(Stored data)
-.-.-

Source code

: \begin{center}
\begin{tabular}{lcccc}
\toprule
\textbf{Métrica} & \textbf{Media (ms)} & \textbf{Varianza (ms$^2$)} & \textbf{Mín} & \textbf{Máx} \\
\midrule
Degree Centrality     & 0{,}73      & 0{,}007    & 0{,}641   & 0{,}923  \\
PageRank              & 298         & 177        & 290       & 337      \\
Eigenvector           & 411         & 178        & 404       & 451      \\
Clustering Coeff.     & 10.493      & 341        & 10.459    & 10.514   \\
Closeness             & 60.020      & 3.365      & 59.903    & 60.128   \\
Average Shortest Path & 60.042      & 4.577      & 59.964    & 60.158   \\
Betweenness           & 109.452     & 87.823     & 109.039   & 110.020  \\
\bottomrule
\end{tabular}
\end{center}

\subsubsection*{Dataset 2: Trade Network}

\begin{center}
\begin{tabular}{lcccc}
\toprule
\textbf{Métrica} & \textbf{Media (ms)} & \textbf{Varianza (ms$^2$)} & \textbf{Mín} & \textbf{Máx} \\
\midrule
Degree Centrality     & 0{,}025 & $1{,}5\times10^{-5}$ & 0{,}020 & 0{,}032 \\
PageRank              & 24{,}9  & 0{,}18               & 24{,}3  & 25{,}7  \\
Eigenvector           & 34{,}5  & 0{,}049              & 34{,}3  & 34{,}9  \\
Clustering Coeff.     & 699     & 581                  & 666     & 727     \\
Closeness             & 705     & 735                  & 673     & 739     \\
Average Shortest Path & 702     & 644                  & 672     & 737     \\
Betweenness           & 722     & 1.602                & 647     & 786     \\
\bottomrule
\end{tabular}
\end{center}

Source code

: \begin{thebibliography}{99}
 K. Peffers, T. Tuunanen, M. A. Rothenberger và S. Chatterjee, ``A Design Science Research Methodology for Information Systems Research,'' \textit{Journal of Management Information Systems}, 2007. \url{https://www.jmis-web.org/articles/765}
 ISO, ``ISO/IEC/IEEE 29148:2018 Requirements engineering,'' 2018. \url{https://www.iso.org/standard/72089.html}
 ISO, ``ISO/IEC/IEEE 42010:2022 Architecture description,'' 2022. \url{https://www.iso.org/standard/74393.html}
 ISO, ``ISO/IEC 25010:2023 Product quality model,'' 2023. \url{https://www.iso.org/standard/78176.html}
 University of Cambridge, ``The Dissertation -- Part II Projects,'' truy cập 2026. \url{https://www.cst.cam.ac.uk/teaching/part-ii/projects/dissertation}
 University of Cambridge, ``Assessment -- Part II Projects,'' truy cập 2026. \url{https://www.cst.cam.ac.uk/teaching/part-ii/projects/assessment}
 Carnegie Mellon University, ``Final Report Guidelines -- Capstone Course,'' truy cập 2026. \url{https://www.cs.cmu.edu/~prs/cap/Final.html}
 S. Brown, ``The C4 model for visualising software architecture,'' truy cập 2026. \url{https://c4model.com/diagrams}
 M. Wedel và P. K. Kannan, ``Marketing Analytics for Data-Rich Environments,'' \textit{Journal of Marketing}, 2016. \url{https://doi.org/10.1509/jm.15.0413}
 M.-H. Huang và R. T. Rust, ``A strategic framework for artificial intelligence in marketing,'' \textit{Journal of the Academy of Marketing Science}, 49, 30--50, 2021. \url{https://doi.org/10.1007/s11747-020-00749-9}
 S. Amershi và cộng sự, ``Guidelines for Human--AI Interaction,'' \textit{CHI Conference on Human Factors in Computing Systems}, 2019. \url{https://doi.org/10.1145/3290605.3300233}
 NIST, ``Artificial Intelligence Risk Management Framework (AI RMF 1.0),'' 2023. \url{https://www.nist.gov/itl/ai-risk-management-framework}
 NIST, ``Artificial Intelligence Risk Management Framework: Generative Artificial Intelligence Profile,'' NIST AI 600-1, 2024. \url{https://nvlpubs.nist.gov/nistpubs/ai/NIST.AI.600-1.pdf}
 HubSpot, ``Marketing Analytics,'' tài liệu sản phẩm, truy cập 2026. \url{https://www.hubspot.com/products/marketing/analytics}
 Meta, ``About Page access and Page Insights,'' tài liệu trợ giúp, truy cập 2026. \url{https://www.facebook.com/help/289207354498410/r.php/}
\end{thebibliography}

-.-.-

▶ **What this task involves**:
Word for word, transcribe all of the records.

▶ **Reply to the task**:
Source code

: \begin{center}
\begin{tabular}{lcccc}
\toprule
\textbf{Métrica} & \textbf{Media (ms)} & \textbf{Varianza (ms$^2$)} & \textbf{Mín} & \textbf{Máx} \\
\midrule
Degree Centrality     & 0{,}73      & 0{,}007    & 0{,}641   & 0{,}923  \\
PageRank              & 298         & 177        & 290       & 337      \\
Eigenvector           & 411         & 178        & 404       & 451      \\
Clustering Coeff.     & 10.493      & 341        & 10.459    & 10.514   \\
Closeness             & 60.020      & 3.365      & 59.903    & 60.128   \\
Average Shortest Path & 60.042      & 4.577      & 59.964    & 60.158   \\
Betweenness           & 109.452     & 87.823     & 109.039   & 110.020  \\
\bottomrule
\end{tabular}
\end{center}

\subsubsection*{Dataset 2: Trade Network}

\begin{center}
\begin{tabular}{lcccc}
\toprule
\textbf{Métrica} & \textbf{Media (ms)} & \textbf{Varianza (ms$^2$)} & \textbf{Mín} & \textbf{Máx} \\
\midrule
Degree Centrality     & 0{,}025 & $1{,}5\times10^{-5}$ & 0{,}020 & 0{,}032 \\
PageRank              & 24{,}9  & 0{,}18               & 24{,}3  & 25{,}7  \\
Eigenvector           & 34{,}5  & 0{,}049              & 34{,}3  & 34{,}9  \\
Clustering Coeff.     & 699     & 581                  & 666     & 727     \\
Closeness             & 705     & 735                  & 673     & 739     \\
Average Shortest Path & 702     & 644                  & 672     & 737     \\
Betweenness           & 722     & 1.602                & 647     & 786     \\
\bottomrule
\end{tabular}
\end{center}

Source code

: \begin{thebibliography}{99}
 K. Peffers, T. Tuunanen, M. A. Rothenberger và S. Chatterjee, ``A Design Science Research Methodology for Information Systems Research,'' \textit{Journal of Management Information Systems}, 2007. \url{https://www.jmis-web.org/articles/765}
 ISO, ``ISO/IEC/IEEE 29148:2018 Requirements engineering,'' 2018. \url{https://www.iso.org/standard/72089.html}
 ISO, ``ISO/IEC/IEEE 42010:2022 Architecture description,'' 2022. \url{https://www.iso.org/standard/74393.html}
 ISO, ``ISO/IEC 25010:2023 Product quality model,'' 2023. \url{https://www.iso.org/standard/78176.html}
 University of Cambridge, ``The Dissertation -- Part II Projects,'' truy cập 2026. \url{https://www.cst.cam.ac.uk/teaching/part-ii/projects/dissertation}
 University of Cambridge, ``Assessment -- Part II Projects,'' truy cập 2026. \url{https://www.cst.cam.ac.uk/teaching/part-ii/projects/assessment}
 Carnegie Mellon University, ``Final Report Guidelines -- Capstone Course,'' truy cập 2026. \url{https://www.cs.cmu.edu/~prs/cap/Final.html}
 S. Brown, ``The C4 model for visualising software architecture,'' truy cập 2026. \url{https://c4model.com/diagrams}
 M. Wedel và P. K. Kannan, ``Marketing Analytics for Data-Rich Environments,'' \textit{Journal of Marketing}, 2016. \url{https://doi.org/10.1509/jm.15.0413}
 M.-H. Huang và R. T. Rust, ``A strategic framework for artificial intelligence in marketing,'' \textit{Journal of the Academy of Marketing Science}, 49, 30--50, 2021. \url{https://doi.org/10.1007/s11747-020-00749-9}
 S. Amershi và cộng sự, ``Guidelines for Human--AI Interaction,'' \textit{CHI Conference on Human Factors in Computing Systems}, 2019. \url{https://doi.org/10.1145/3290605.3300233}
 NIST, ``Artificial Intelligence Risk Management Framework (AI RMF 1.0),'' 2023. \url{https://www.nist.gov/itl/ai-risk-management-framework}
 NIST, ``Artificial Intelligence Risk Management Framework: Generative Artificial Intelligence Profile,'' NIST AI 600-1, 2024. \url{https://nvlpubs.nist.gov/nistpubs/ai/NIST.AI.600-1.pdf}
 HubSpot, ``Marketing Analytics,'' tài liệu sản phẩm, truy cập 2026. \url{https://www.hubspot.com/products/marketing/analytics}
 Meta, ``About Page access and Page Insights,'' tài liệu trợ giúp, truy cập 2026. \url{https://www.facebook.com/help/289207354498410/r.php/}
\end{thebibliography}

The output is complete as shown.